## Aim of the task:
Write out the records beneath this line exactly as they appear, minus any images.

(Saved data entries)

■ ■ ■

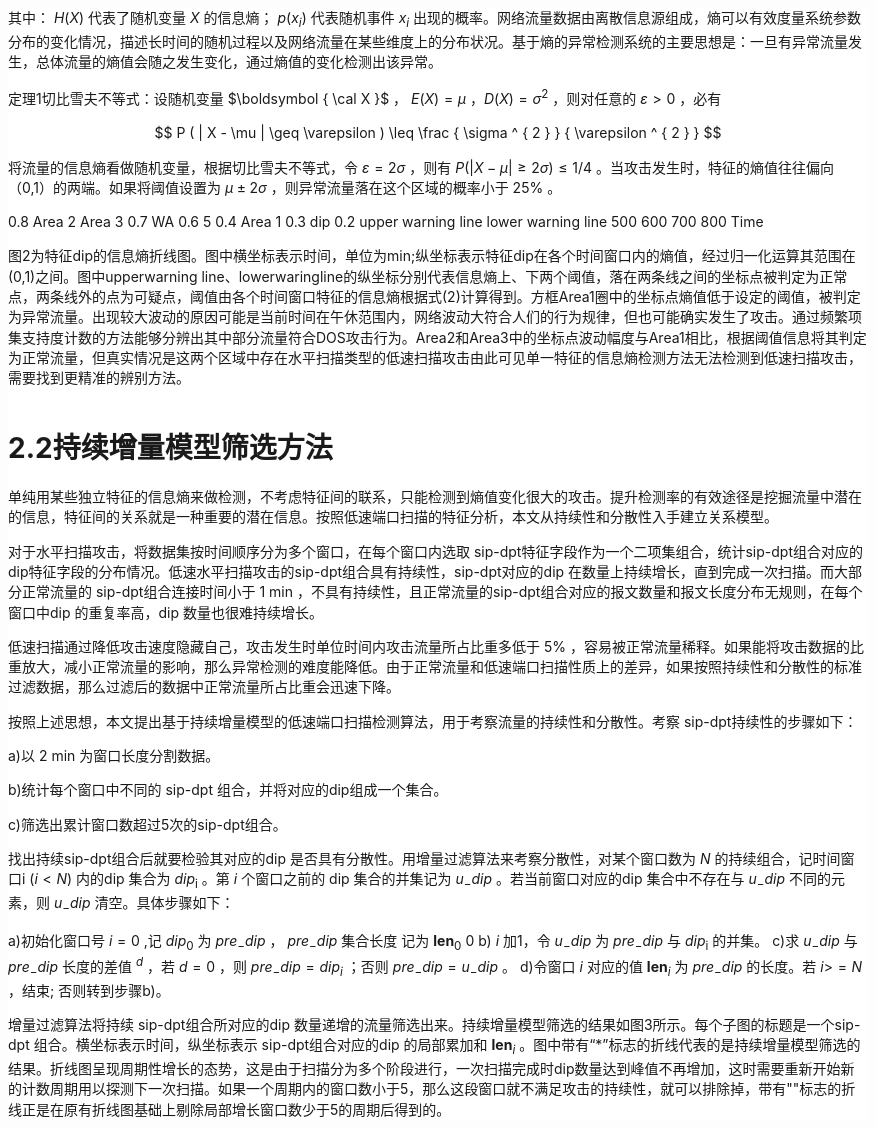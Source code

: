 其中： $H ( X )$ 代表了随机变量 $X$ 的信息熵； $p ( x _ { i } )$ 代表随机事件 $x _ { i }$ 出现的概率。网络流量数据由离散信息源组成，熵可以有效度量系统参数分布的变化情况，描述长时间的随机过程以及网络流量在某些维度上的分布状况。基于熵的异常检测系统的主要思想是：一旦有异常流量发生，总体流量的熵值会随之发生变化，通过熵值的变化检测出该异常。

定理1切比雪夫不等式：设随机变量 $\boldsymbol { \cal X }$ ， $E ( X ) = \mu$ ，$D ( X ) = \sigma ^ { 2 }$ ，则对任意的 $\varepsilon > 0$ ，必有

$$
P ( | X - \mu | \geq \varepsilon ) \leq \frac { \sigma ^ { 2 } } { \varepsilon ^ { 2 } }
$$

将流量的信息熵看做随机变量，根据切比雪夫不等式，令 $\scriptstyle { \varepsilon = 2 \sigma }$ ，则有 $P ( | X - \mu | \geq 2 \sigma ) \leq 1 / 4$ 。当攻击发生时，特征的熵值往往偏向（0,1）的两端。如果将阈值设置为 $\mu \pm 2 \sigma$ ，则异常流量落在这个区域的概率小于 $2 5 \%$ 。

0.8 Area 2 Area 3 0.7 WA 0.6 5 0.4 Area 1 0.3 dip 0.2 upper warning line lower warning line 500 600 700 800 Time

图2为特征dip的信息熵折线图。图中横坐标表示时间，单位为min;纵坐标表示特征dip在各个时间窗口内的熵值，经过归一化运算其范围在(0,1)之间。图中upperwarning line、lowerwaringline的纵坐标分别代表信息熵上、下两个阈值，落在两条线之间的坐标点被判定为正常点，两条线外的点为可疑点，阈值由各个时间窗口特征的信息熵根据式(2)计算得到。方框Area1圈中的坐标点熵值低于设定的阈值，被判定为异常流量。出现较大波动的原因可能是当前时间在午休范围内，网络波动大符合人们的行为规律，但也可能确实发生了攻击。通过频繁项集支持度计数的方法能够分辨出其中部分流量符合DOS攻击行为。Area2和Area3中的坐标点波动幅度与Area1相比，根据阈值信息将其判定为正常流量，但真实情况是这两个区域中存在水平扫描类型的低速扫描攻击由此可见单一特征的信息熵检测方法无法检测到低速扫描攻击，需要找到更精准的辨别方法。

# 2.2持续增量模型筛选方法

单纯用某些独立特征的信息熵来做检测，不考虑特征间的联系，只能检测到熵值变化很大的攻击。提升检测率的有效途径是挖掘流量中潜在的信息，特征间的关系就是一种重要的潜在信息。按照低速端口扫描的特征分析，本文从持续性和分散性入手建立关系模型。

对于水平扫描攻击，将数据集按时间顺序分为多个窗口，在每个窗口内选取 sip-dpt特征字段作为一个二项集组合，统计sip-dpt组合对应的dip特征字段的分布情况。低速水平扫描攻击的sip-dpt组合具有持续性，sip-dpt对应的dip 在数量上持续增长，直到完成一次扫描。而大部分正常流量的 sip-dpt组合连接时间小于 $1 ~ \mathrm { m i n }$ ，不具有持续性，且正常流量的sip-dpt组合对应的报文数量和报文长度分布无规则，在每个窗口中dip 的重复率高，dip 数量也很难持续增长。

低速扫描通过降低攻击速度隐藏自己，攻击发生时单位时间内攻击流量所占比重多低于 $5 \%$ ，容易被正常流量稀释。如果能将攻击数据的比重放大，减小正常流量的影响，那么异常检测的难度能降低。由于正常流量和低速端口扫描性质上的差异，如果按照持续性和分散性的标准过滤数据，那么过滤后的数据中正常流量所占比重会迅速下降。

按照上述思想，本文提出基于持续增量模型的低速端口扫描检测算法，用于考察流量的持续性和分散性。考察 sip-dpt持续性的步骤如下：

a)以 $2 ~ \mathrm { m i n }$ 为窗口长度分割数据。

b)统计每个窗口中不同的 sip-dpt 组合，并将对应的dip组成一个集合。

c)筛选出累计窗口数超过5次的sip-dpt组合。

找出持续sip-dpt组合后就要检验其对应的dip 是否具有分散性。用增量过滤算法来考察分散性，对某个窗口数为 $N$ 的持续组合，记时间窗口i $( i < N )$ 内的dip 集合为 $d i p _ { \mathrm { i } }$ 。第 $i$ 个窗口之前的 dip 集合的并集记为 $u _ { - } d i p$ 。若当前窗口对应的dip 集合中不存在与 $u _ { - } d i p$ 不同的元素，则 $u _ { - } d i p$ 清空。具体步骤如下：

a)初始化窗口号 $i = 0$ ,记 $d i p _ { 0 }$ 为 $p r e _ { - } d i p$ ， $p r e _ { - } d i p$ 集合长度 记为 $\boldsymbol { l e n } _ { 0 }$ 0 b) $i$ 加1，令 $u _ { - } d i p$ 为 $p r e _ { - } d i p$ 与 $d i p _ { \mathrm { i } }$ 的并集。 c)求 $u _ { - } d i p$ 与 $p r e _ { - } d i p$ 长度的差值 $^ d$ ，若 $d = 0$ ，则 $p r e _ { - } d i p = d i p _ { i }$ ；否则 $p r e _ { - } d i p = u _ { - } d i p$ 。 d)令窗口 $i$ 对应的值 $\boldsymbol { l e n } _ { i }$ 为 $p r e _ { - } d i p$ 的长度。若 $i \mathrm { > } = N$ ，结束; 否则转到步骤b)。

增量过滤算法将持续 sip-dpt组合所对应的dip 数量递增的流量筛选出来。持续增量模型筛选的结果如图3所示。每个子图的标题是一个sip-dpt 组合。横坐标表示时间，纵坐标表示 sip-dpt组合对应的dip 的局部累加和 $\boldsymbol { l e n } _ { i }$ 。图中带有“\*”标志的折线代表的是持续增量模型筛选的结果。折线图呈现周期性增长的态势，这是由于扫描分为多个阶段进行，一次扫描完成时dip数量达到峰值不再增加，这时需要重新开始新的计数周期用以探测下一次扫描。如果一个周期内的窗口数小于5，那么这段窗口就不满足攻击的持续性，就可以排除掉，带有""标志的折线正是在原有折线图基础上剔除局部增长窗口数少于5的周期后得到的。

■ ■ ■

## Expected answer:
Source code

: 其中： $H ( X )$ 代表了随机变量 $X$ 的信息熵； $p ( x _ { i } )$ 代表随机事件 $x _ { i }$ 出现的概率。网络流量数据由离散信息源组成，熵可以有效度量系统参数分布的变化情况，描述长时间的随机过程以及网络流量在某些维度上的分布状况。基于熵的异常检测系统的主要思想是：一旦有异常流量发生，总体流量的熵值会随之发生变化，通过熵值的变化检测出该异常。

定理1切比雪夫不等式：设随机变量 $\boldsymbol { \cal X }$ ， $E ( X ) = \mu$ ，$D ( X ) = \sigma ^ { 2 }$ ，则对任意的 $\varepsilon > 0$ ，必有

$$
P ( | X - \mu | \geq \varepsilon ) \leq \frac { \sigma ^ { 2 } } { \varepsilon ^ { 2 } }
$$

将流量的信息熵看做随机变量，根据切比雪夫不等式，令 $\scriptstyle { \varepsilon = 2 \sigma }$ ，则有 $P ( | X - \mu | \geq 2 \sigma ) \leq 1 / 4$ 。当攻击发生时，特征的熵值往往偏向（0,1）的两端。如果将阈值设置为 $\mu \pm 2 \sigma$ ，则异常流量落在这个区域的概率小于 $2 5 \%$ 。

0.8 Area 2 Area 3 0.7 WA 0.6 5 0.4 Area 1 0.3 dip 0.2 upper warning line lower warning line 500 600 700 800 Time

图2为特征dip的信息熵折线图。图中横坐标表示时间，单位为min;纵坐标表示特征dip在各个时间窗口内的熵值，经过归一化运算其范围在(0,1)之间。图中upperwarning line、lowerwaringline的纵坐标分别代表信息熵上、下两个阈值，落在两条线之间的坐标点被判定为正常点，两条线外的点为可疑点，阈值由各个时间窗口特征的信息熵根据式(2)计算得到。方框Area1圈中的坐标点熵值低于设定的阈值，被判定为异常流量。出现较大波动的原因可能是当前时间在午休范围内，网络波动大符合人们的行为规律，但也可能确实发生了攻击。通过频繁项集支持度计数的方法能够分辨出其中部分流量符合DOS攻击行为。Area2和Area3中的坐标点波动幅度与Area1相比，根据阈值信息将其判定为正常流量，但真实情况是这两个区域中存在水平扫描类型的低速扫描攻击由此可见单一特征的信息熵检测方法无法检测到低速扫描攻击，需要找到更精准的辨别方法。

# 2.2持续增量模型筛选方法

单纯用某些独立特征的信息熵来做检测，不考虑特征间的联系，只能检测到熵值变化很大的攻击。提升检测率的有效途径是挖掘流量中潜在的信息，特征间的关系就是一种重要的潜在信息。按照低速端口扫描的特征分析，本文从持续性和分散性入手建立关系模型。

对于水平扫描攻击，将数据集按时间顺序分为多个窗口，在每个窗口内选取 sip-dpt特征字段作为一个二项集组合，统计sip-dpt组合对应的dip特征字段的分布情况。低速水平扫描攻击的sip-dpt组合具有持续性，sip-dpt对应的dip 在数量上持续增长，直到完成一次扫描。而大部分正常流量的 sip-dpt组合连接时间小于 $1 ~ \mathrm { m i n }$ ，不具有持续性，且正常流量的sip-dpt组合对应的报文数量和报文长度分布无规则，在每个窗口中dip 的重复率高，dip 数量也很难持续增长。

低速扫描通过降低攻击速度隐藏自己，攻击发生时单位时间内攻击流量所占比重多低于 $5 \%$ ，容易被正常流量稀释。如果能将攻击数据的比重放大，减小正常流量的影响，那么异常检测的难度能降低。由于正常流量和低速端口扫描性质上的差异，如果按照持续性和分散性的标准过滤数据，那么过滤后的数据中正常流量所占比重会迅速下降。

按照上述思想，本文提出基于持续增量模型的低速端口扫描检测算法，用于考察流量的持续性和分散性。考察 sip-dpt持续性的步骤如下：

a)以 $2 ~ \mathrm { m i n }$ 为窗口长度分割数据。

b)统计每个窗口中不同的 sip-dpt 组合，并将对应的dip组成一个集合。

c)筛选出累计窗口数超过5次的sip-dpt组合。

找出持续sip-dpt组合后就要检验其对应的dip 是否具有分散性。用增量过滤算法来考察分散性，对某个窗口数为 $N$ 的持续组合，记时间窗口i $( i < N )$ 内的dip 集合为 $d i p _ { \mathrm { i } }$ 。第 $i$ 个窗口之前的 dip 集合的并集记为 $u _ { - } d i p$ 。若当前窗口对应的dip 集合中不存在与 $u _ { - } d i p$ 不同的元素，则 $u _ { - } d i p$ 清空。具体步骤如下：

a)初始化窗口号 $i = 0$ ,记 $d i p _ { 0 }$ 为 $p r e _ { - } d i p$ ， $p r e _ { - } d i p$ 集合长度 记为 $\boldsymbol { l e n } _ { 0 }$ 0 b) $i$ 加1，令 $u _ { - } d i p$ 为 $p r e _ { - } d i p$ 与 $d i p _ { \mathrm { i } }$ 的并集。 c)求 $u _ { - } d i p$ 与 $p r e _ { - } d i p$ 长度的差值 $^ d$ ，若 $d = 0$ ，则 $p r e _ { - } d i p = d i p _ { i }$ ；否则 $p r e _ { - } d i p = u _ { - } d i p$ 。 d)令窗口 $i$ 对应的值 $\boldsymbol { l e n } _ { i }$ 为 $p r e _ { - } d i p$ 的长度。若 $i \mathrm { > } = N$ ，结束; 否则转到步骤b)。

增量过滤算法将持续 sip-dpt组合所对应的dip 数量递增的流量筛选出来。持续增量模型筛选的结果如图3所示。每个子图的标题是一个sip-dpt 组合。横坐标表示时间，纵坐标表示 sip-dpt组合对应的dip 的局部累加和 $\boldsymbol { l e n } _ { i }$ 。图中带有“\*”标志的折线代表的是持续增量模型筛选的结果。折线图呈现周期性增长的态势，这是由于扫描分为多个阶段进行，一次扫描完成时dip数量达到峰值不再增加，这时需要重新开始新的计数周期用以探测下一次扫描。如果一个周期内的窗口数小于5，那么这段窗口就不满足攻击的持续性，就可以排除掉，带有""标志的折线正是在原有折线图基础上剔除局部增长窗口数少于5的周期后得到的。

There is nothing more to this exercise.